Na opinião de Rachel, um processo de impeachment “não depende de um só partido nem deve ser considerado inviável por conta de um partido”. Contam muito a avaliação das lideranças, dos presidentes da Câmara e do Senado “e, sobretudo, do respaldo social”, completa.

“Deve resultar da confluência de forças políticas, da reunião de interesses comuns pela volta das condições de governança que estão sendo amplamente perdidas pelo atual governo. Não parece fazer sentido que o presidente do PSDB afirme que o melhor é chegar com um grau de naturalidade ao processo eleitoral de 2022, tendo conhecimento da convergência de crises que estamos testemunhando – sanitária, econômica e política. Mas essa é a análise do partido, de que é possível chegar às próximas eleições tomando como natural a atuação danosa do presidente.”

Militares contra impeachment

Amaral chama a atenção para manifestações reiteradas de militares contra as instituições, especialmente o STF. No sábado, um novo manifesto foi dirigido ao ministro Celso de Mello, com assinatura de membros da Força Aérea Brasileira, da Aeronáutica, Marinha e Exército.

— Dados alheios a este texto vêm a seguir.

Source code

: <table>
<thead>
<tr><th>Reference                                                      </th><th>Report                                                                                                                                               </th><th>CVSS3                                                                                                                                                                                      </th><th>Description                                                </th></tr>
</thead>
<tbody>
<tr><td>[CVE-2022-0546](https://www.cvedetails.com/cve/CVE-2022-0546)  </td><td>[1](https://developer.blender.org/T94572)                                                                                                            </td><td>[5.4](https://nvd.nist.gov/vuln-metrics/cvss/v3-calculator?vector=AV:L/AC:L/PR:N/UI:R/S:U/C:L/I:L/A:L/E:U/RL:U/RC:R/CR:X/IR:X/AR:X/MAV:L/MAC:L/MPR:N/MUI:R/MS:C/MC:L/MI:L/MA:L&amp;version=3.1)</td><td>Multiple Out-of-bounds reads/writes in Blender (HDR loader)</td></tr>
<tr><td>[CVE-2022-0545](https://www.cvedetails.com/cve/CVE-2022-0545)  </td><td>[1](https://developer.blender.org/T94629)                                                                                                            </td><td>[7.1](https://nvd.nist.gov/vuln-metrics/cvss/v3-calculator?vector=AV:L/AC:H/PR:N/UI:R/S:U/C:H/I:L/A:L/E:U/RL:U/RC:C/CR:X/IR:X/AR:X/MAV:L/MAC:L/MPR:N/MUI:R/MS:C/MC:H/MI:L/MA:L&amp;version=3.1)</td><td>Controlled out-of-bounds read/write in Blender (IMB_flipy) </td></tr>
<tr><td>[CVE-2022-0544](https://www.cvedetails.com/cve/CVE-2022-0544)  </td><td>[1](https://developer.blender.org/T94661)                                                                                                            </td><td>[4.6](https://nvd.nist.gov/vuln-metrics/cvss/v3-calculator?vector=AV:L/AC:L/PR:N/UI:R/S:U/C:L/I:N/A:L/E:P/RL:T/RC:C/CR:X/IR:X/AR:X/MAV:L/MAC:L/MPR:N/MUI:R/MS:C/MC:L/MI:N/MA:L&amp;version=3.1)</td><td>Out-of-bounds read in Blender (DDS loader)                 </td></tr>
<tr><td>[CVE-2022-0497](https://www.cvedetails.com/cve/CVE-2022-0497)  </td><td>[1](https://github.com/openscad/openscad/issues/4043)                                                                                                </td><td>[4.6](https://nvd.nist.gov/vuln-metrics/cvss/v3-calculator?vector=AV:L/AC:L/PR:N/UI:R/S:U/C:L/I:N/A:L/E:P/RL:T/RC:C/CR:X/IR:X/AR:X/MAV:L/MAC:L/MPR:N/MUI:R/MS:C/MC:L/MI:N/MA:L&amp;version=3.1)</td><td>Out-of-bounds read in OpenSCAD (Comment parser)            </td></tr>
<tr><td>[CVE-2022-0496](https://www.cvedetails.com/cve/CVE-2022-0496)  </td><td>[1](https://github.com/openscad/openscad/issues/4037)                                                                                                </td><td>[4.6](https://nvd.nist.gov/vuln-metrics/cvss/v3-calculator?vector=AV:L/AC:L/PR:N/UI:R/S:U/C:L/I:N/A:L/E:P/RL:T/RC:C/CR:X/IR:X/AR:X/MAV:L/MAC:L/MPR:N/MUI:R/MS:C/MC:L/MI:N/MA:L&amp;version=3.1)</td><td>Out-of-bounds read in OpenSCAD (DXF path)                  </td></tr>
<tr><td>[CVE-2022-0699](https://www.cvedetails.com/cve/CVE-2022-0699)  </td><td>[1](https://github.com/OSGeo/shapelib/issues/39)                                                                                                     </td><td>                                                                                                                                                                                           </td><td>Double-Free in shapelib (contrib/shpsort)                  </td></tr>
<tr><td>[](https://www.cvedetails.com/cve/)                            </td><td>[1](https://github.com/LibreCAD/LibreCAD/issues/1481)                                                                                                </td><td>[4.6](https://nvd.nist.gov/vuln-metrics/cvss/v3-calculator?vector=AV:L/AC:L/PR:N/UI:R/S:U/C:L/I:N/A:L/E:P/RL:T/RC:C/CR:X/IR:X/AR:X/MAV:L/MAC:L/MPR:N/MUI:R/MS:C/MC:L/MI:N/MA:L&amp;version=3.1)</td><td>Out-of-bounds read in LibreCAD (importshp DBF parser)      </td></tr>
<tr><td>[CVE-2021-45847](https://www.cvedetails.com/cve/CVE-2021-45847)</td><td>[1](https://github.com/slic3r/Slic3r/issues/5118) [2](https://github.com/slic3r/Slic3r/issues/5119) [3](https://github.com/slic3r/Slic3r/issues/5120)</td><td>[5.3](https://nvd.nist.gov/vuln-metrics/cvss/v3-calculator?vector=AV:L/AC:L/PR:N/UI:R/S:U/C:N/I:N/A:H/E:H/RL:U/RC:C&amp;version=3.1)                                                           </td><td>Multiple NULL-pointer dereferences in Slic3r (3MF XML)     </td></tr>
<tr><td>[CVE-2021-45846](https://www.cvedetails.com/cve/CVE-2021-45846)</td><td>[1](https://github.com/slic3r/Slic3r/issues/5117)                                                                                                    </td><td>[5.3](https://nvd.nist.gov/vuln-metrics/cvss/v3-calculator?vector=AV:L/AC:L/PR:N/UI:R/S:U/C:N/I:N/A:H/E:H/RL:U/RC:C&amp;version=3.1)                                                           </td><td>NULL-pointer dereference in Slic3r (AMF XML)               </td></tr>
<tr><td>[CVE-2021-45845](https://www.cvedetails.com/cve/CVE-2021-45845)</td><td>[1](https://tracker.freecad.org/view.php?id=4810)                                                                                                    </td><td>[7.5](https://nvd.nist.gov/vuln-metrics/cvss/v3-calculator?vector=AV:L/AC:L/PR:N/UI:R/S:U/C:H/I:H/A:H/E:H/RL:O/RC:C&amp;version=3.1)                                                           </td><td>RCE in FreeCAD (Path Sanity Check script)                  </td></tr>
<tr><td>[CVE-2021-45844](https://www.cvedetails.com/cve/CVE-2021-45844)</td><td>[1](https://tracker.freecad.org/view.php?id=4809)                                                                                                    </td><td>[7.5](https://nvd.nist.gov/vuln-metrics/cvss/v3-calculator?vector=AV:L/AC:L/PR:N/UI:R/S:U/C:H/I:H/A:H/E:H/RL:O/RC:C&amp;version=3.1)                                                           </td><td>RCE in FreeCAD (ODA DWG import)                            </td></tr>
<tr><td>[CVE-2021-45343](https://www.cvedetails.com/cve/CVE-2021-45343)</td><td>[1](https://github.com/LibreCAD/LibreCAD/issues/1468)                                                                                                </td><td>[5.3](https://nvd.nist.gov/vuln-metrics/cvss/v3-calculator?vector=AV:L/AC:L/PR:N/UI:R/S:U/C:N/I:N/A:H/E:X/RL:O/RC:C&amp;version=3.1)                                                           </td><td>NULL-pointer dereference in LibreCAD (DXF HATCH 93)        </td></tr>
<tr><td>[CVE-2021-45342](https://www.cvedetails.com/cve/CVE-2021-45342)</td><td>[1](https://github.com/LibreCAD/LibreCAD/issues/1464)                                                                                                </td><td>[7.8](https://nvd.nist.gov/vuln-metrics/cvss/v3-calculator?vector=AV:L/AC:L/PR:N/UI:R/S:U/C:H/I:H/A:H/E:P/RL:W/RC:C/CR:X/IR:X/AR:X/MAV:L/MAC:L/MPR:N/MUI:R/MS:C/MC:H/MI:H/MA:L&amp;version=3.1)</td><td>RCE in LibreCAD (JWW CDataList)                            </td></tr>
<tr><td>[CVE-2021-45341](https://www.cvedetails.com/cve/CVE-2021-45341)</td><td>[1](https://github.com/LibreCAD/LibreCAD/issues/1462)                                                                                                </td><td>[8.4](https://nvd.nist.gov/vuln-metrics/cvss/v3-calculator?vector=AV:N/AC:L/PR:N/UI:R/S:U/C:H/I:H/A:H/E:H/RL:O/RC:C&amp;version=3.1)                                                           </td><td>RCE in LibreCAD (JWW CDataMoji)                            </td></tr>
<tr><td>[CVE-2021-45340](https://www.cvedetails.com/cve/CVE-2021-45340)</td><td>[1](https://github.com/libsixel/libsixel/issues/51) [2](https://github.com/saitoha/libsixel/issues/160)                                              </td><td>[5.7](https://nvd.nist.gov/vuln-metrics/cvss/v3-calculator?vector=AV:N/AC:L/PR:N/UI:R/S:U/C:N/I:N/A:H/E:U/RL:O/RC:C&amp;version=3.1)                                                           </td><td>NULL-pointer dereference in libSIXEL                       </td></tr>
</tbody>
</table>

Segundo o jornal O Estado de S. Paulo, todos da reserva.

“Há uma articulação militar claramente assumindo a defesa do governo. Não sabemos qual o limite dessa solidariedade”, observa Roberto Amaral.

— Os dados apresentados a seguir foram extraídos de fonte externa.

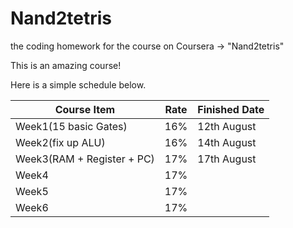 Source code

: # Nand2tetris

the coding homework for the course on Coursera -> "Nand2tetris"

This is an amazing course!

Here is a simple schedule below.

| Course Item                | Rate | Finished Date |
| -------------------------- | ---- | ------------- |
| Week1(15 basic Gates)      | 16%  | 12th August   |
| Week2(fix up ALU)          | 16%  | 14th August   |
| Week3(RAM + Register + PC) | 17%  | 17th August   |
| Week4                      | 17%  |               |
| Week5                      | 17%  |               |
| Week6                      | 17%  |               |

Ao abrir sua fala na sessão da Segunda Turma do STF desta terça-feira (16), o ministro Celso de Mello deu mais uma dura resposta aos ataques contra a corte e à democracia. “É inconcebível e surpreendente que ainda subsista, na intimidade do aparelho de Estado, um inaceitável resíduo autoritário que insiste, de modo atrevido, em dizer que pode desrespeitar o cumprimento de ordens judiciais”, afirmou.

“Esse discurso jamais será de um estadista, pois estadistas respeitam a ordem democrática e se submetem, incondicionalmente, ao império da Constituição e das leis da República”, acrescentou o decano, dirigindo-se a Bolsonaro.